## [Instructions to follow]
The records that follow should be retyped word for word.

Saved entries:

....

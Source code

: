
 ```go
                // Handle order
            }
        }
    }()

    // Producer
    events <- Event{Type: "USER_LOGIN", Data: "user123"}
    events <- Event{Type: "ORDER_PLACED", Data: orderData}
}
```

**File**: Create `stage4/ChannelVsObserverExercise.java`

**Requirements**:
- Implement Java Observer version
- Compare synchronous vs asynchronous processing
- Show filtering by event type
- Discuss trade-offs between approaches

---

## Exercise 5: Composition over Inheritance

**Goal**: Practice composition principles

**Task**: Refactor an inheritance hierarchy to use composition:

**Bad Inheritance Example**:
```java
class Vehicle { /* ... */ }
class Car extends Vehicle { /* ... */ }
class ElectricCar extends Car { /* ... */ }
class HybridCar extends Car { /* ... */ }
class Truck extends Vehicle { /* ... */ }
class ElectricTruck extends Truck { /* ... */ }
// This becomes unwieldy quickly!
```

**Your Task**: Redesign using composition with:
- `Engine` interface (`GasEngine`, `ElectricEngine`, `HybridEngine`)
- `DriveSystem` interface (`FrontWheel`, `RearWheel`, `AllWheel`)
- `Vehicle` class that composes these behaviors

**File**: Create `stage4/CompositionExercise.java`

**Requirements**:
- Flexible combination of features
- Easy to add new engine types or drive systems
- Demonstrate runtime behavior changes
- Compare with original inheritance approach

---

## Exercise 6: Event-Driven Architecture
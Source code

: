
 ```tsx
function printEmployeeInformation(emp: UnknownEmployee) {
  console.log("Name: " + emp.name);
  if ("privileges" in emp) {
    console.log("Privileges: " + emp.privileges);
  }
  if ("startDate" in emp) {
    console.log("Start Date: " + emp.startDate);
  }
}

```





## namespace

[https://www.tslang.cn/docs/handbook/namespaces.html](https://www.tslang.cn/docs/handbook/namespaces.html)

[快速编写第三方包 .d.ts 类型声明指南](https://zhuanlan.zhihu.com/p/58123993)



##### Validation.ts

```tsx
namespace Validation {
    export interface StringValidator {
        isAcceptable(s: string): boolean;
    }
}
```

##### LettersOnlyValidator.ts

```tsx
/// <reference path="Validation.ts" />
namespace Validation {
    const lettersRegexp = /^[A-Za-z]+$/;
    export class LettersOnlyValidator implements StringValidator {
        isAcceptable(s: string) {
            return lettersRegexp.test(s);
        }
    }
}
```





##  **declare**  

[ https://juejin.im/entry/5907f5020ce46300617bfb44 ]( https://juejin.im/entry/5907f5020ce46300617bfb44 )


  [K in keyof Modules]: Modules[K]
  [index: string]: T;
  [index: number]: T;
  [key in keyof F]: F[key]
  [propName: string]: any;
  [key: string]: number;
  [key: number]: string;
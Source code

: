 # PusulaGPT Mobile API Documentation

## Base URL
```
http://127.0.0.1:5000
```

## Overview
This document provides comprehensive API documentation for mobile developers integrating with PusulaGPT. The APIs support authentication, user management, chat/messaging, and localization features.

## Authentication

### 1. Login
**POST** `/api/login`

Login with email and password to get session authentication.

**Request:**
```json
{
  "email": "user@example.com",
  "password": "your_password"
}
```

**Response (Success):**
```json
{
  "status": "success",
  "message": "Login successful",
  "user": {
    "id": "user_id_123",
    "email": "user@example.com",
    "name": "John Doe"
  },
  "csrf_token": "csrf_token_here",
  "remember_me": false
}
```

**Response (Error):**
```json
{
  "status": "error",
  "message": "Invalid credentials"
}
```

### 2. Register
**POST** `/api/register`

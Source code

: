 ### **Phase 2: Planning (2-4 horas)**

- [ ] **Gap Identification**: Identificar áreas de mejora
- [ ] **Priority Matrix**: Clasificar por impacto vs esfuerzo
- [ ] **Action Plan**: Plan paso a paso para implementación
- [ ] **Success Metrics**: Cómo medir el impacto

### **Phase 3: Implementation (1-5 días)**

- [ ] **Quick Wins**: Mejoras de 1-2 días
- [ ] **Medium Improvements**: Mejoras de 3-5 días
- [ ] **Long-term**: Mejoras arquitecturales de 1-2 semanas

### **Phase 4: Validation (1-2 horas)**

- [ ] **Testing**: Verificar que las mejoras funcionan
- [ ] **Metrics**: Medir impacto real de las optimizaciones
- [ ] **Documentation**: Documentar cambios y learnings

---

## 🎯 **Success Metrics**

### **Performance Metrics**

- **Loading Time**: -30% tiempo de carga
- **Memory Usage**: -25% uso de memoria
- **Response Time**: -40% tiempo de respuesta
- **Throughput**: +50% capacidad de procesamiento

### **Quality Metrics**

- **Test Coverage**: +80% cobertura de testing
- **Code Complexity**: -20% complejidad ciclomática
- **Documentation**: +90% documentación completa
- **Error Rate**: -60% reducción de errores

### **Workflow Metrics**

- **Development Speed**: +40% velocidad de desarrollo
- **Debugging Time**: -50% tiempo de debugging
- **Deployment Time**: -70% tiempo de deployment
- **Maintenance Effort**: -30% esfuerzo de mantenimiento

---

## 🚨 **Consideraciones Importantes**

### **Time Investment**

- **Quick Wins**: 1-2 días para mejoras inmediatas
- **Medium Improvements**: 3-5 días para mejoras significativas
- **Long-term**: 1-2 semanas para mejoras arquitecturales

....

## [Answer to the exercise]
Source code

:
 ```go
                // Handle order
            }
        }
    }()

    // Producer
    events <- Event{Type: "USER_LOGIN", Data: "user123"}
    events <- Event{Type: "ORDER_PLACED", Data: orderData}
}
```

**File**: Create `stage4/ChannelVsObserverExercise.java`

**Requirements**:
- Implement Java Observer version
- Compare synchronous vs asynchronous processing
- Show filtering by event type
- Discuss trade-offs between approaches

---

## Exercise 5: Composition over Inheritance

**Goal**: Practice composition principles

**Task**: Refactor an inheritance hierarchy to use composition:

**Bad Inheritance Example**:
```java
class Vehicle { /* ... */ }
class Car extends Vehicle { /* ... */ }
class ElectricCar extends Car { /* ... */ }
class HybridCar extends Car { /* ... */ }
class Truck extends Vehicle { /* ... */ }
class ElectricTruck extends Truck { /* ... */ }
// This becomes unwieldy quickly!
```

**Your Task**: Redesign using composition with:
- `Engine` interface (`GasEngine`, `ElectricEngine`, `HybridEngine`)
- `DriveSystem` interface (`FrontWheel`, `RearWheel`, `AllWheel`)
- `Vehicle` class that composes these behaviors

**File**: Create `stage4/CompositionExercise.java`

**Requirements**:
- Flexible combination of features
- Easy to add new engine types or drive systems
- Demonstrate runtime behavior changes
- Compare with original inheritance approach

---

## Exercise 6: Event-Driven Architecture
Source code

:
 ```tsx
function printEmployeeInformation(emp: UnknownEmployee) {
  console.log("Name: " + emp.name);
  if ("privileges" in emp) {
    console.log("Privileges: " + emp.privileges);
  }
  if ("startDate" in emp) {
    console.log("Start Date: " + emp.startDate);
  }
}

```





## namespace

[https://www.tslang.cn/docs/handbook/namespaces.html](https://www.tslang.cn/docs/handbook/namespaces.html)

[快速编写第三方包 .d.ts 类型声明指南](https://zhuanlan.zhihu.com/p/58123993)



##### Validation.ts

```tsx
namespace Validation {
    export interface StringValidator {
        isAcceptable(s: string): boolean;
    }
}
```

##### LettersOnlyValidator.ts

```tsx
/// <reference path="Validation.ts" />
namespace Validation {
    const lettersRegexp = /^[A-Za-z]+$/;
    export class LettersOnlyValidator implements StringValidator {
        isAcceptable(s: string) {
            return lettersRegexp.test(s);
        }
    }
}
```





##  **declare**  

[ https://juejin.im/entry/5907f5020ce46300617bfb44 ]( https://juejin.im/entry/5907f5020ce46300617bfb44 )


  [K in keyof Modules]: Modules[K]
  [index: string]: T;
  [index: number]: T;
  [key in keyof F]: F[key]
  [propName: string]: any;
  [key: string]: number;
  [key: number]: string;
Source code

: # PusulaGPT Mobile API Documentation

## Base URL
```
http://127.0.0.1:5000
```

## Overview
This document provides comprehensive API documentation for mobile developers integrating with PusulaGPT. The APIs support authentication, user management, chat/messaging, and localization features.

## Authentication

### 1. Login
**POST** `/api/login`

Login with email and password to get session authentication.

**Request:**
```json
{
  "email": "user@example.com",
  "password": "your_password"
}
```

**Response (Success):**
```json
{
  "status": "success",
  "message": "Login successful",
  "user": {
    "id": "user_id_123",
    "email": "user@example.com",
    "name": "John Doe"
  },
  "csrf_token": "csrf_token_here",
  "remember_me": false
}
```

**Response (Error):**
```json
{
  "status": "error",
  "message": "Invalid credentials"
}
```

### 2. Register
**POST** `/api/register`

Source code

: ### **Phase 2: Planning (2-4 horas)**

- [ ] **Gap Identification**: Identificar áreas de mejora
- [ ] **Priority Matrix**: Clasificar por impacto vs esfuerzo
- [ ] **Action Plan**: Plan paso a paso para implementación
- [ ] **Success Metrics**: Cómo medir el impacto

### **Phase 3: Implementation (1-5 días)**

- [ ] **Quick Wins**: Mejoras de 1-2 días
- [ ] **Medium Improvements**: Mejoras de 3-5 días
- [ ] **Long-term**: Mejoras arquitecturales de 1-2 semanas

### **Phase 4: Validation (1-2 horas)**

- [ ] **Testing**: Verificar que las mejoras funcionan
- [ ] **Metrics**: Medir impacto real de las optimizaciones
- [ ] **Documentation**: Documentar cambios y learnings

---

## 🎯 **Success Metrics**

### **Performance Metrics**

- **Loading Time**: -30% tiempo de carga
- **Memory Usage**: -25% uso de memoria
- **Response Time**: -40% tiempo de respuesta
- **Throughput**: +50% capacidad de procesamiento

### **Quality Metrics**

- **Test Coverage**: +80% cobertura de testing
- **Code Complexity**: -20% complejidad ciclomática
- **Documentation**: +90% documentación completa
- **Error Rate**: -60% reducción de errores

### **Workflow Metrics**

- **Development Speed**: +40% velocidad de desarrollo
- **Debugging Time**: -50% tiempo de debugging
- **Deployment Time**: -70% tiempo de deployment
- **Maintenance Effort**: -30% esfuerzo de mantenimiento

---

## 🚨 **Consideraciones Importantes**

### **Time Investment**

- **Quick Wins**: 1-2 días para mejoras inmediatas
- **Medium Improvements**: 3-5 días para mejoras significativas
- **Long-term**: 1-2 semanas para mejoras arquitecturales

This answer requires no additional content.